Material to process Block Start

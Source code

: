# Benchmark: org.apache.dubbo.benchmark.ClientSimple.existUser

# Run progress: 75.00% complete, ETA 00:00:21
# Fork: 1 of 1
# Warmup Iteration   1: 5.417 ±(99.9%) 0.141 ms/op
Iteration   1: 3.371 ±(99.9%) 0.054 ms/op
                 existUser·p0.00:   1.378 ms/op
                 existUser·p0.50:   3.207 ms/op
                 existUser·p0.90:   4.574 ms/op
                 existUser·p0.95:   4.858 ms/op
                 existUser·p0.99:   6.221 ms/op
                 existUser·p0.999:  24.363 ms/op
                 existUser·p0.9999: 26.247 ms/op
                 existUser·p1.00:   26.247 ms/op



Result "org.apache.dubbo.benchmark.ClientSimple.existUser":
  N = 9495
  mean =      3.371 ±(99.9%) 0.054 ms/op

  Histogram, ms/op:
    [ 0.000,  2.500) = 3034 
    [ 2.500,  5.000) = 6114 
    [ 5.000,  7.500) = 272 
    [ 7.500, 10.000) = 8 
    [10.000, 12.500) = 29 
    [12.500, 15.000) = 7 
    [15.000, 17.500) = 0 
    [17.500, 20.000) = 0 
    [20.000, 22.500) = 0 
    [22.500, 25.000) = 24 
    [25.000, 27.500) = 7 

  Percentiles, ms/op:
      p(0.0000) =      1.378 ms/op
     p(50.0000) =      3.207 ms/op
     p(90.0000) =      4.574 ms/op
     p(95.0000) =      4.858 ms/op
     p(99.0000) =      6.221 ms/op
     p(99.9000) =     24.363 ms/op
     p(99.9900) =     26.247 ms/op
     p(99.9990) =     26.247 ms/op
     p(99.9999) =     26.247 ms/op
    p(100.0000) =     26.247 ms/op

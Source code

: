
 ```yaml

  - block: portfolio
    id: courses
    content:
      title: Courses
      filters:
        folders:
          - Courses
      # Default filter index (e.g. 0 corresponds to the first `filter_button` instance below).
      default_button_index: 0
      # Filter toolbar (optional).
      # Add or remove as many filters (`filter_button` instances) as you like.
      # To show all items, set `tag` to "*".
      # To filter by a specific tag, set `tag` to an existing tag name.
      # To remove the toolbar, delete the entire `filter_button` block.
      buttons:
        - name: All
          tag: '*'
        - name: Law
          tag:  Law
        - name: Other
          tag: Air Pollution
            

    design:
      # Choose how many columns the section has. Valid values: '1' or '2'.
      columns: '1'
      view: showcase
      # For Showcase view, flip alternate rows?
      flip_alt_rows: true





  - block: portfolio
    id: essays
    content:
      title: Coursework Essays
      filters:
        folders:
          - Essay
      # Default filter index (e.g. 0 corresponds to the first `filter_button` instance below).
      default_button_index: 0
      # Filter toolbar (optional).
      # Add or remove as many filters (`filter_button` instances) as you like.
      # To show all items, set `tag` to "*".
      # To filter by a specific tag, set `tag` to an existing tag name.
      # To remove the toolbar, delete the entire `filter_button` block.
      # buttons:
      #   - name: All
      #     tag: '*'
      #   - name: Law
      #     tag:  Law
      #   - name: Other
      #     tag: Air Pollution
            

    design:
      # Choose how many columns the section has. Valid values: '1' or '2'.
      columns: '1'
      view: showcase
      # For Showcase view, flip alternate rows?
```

Material to process Block End

**Instructions to follow**
The response has to contain every record shown above, unaltered and complete.

**Completed task**
Source code

:# Benchmark: org.apache.dubbo.benchmark.ClientSimple.existUser

# Run progress: 75.00% complete, ETA 00:00:21
# Fork: 1 of 1
# Warmup Iteration   1: 5.417 ±(99.9%) 0.141 ms/op
Iteration   1: 3.371 ±(99.9%) 0.054 ms/op
                 existUser·p0.00:   1.378 ms/op
                 existUser·p0.50:   3.207 ms/op
                 existUser·p0.90:   4.574 ms/op
                 existUser·p0.95:   4.858 ms/op
                 existUser·p0.99:   6.221 ms/op
                 existUser·p0.999:  24.363 ms/op
                 existUser·p0.9999: 26.247 ms/op
                 existUser·p1.00:   26.247 ms/op



Result "org.apache.dubbo.benchmark.ClientSimple.existUser":
  N = 9495
  mean =      3.371 ±(99.9%) 0.054 ms/op

  Histogram, ms/op:
    [ 0.000,  2.500) = 3034 
    [ 2.500,  5.000) = 6114 
    [ 5.000,  7.500) = 272 
    [ 7.500, 10.000) = 8 
    [10.000, 12.500) = 29 
    [12.500, 15.000) = 7 
    [15.000, 17.500) = 0 
    [17.500, 20.000) = 0 
    [20.000, 22.500) = 0 
    [22.500, 25.000) = 24 
    [25.000, 27.500) = 7 

  Percentiles, ms/op:
      p(0.0000) =      1.378 ms/op
     p(50.0000) =      3.207 ms/op
     p(90.0000) =      4.574 ms/op
     p(95.0000) =      4.858 ms/op
     p(99.0000) =      6.221 ms/op
     p(99.9000) =     24.363 ms/op
     p(99.9900) =     26.247 ms/op
     p(99.9990) =     26.247 ms/op
     p(99.9999) =     26.247 ms/op
    p(100.0000) =     26.247 ms/op

Source code

:
 ```yaml

  - block: portfolio
    id: courses
    content:
      title: Courses
      filters:
        folders:
          - Courses
      # Default filter index (e.g. 0 corresponds to the first `filter_button` instance below).
      default_button_index: 0
      # Filter toolbar (optional).
      # Add or remove as many filters (`filter_button` instances) as you like.
      # To show all items, set `tag` to "*".
      # To filter by a specific tag, set `tag` to an existing tag name.
      # To remove the toolbar, delete the entire `filter_button` block.
      buttons:
        - name: All
          tag: '*'
        - name: Law
          tag:  Law
        - name: Other
          tag: Air Pollution
            

    design:
      # Choose how many columns the section has. Valid values: '1' or '2'.
      columns: '1'
      view: showcase
      # For Showcase view, flip alternate rows?
      flip_alt_rows: true





  - block: portfolio
    id: essays
    content:
      title: Coursework Essays
      filters:
        folders:
          - Essay
      # Default filter index (e.g. 0 corresponds to the first `filter_button` instance below).
      default_button_index: 0
      # Filter toolbar (optional).
      # Add or remove as many filters (`filter_button` instances) as you like.
      # To show all items, set `tag` to "*".
      # To filter by a specific tag, set `tag` to an existing tag name.
      # To remove the toolbar, delete the entire `filter_button` block.
      # buttons:
      #   - name: All
      #     tag: '*'
      #   - name: Law
      #     tag:  Law
      #   - name: Other
      #     tag: Air Pollution
            

    design:
      # Choose how many columns the section has. Valid values: '1' or '2'.
      columns: '1'
      view: showcase
      # For Showcase view, flip alternate rows?
```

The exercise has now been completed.